Tablets and smartphones continue to make headway in the enterprise as companies have surrendered to -- if not embraced -- the BYOD (bring your own device) movement. It turns out that enterprise users prefer mobile devices running Apple over Android by a margin of around four to one.
Such are the findings of a quarterly report on mobile-device activation from Good Technology, a provider of mobile management and security tools for enterprise organizations representing an array of industries, from health care to financial institutions. The company found that iOS devices -- iPhones and iPads -- accounted for over 79.9 percent of all mobile-device activations from January through March this year. Android devices represented the remaining 20 percent. According to Good, this is a notable shift from Q1 of last year when the split was 70/30 percent.

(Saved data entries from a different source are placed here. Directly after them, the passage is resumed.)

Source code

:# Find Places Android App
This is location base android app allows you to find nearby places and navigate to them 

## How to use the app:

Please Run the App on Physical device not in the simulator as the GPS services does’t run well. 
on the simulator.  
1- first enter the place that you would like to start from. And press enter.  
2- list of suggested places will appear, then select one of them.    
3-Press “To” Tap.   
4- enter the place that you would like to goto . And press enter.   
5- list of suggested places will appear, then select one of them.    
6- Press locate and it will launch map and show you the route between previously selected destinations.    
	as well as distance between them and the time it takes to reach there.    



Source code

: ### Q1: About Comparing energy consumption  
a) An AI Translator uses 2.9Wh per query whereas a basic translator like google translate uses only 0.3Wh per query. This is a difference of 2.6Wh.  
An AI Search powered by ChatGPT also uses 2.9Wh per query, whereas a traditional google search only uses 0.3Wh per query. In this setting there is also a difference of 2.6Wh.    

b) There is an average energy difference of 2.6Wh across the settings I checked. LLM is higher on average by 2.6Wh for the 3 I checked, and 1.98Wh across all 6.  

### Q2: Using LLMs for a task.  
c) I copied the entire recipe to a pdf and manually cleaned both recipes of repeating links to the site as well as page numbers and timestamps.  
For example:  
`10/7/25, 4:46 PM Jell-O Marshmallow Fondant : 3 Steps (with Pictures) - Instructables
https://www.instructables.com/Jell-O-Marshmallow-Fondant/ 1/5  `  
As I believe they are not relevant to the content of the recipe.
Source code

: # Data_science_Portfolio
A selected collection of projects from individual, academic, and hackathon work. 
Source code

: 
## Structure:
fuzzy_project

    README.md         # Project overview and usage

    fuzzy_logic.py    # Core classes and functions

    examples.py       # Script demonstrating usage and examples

Notably, Good's picture isn't entirely complete; neither Microsoft nor RIM is represented, a point the company acknowledged. Redmond's absent from the list because the company just started to support Windows Phone 7.5 this month. Good does not have any insight into RIM device activation.
Nevertheless, Good's findings provide a third-party perspective on how the mobile wars are shaping up between Android and Apple, specifically in the enterprise, not just in terms of which platform is most preferred but also which devices get the most play.
Overall, Apple devices represented around 80 percent of all newly activated mobile devices for the first quarter and crushed the limited competition on the tablet front: iPads collectively represented roughly 97.3 percent of all tablet activations, whereas Android tablets came in at 2.7 percent. The picture could change as more organizations roll out better Android-based tablets, as well as systems running Microsoft's mobile platform. "With Windows 8, we expect more competition for Apple and the iPad in the enterprise tablet space, especially for proactive, company-owned device deployments," said John Herrema, Good Technology's SVP of corporate strategy.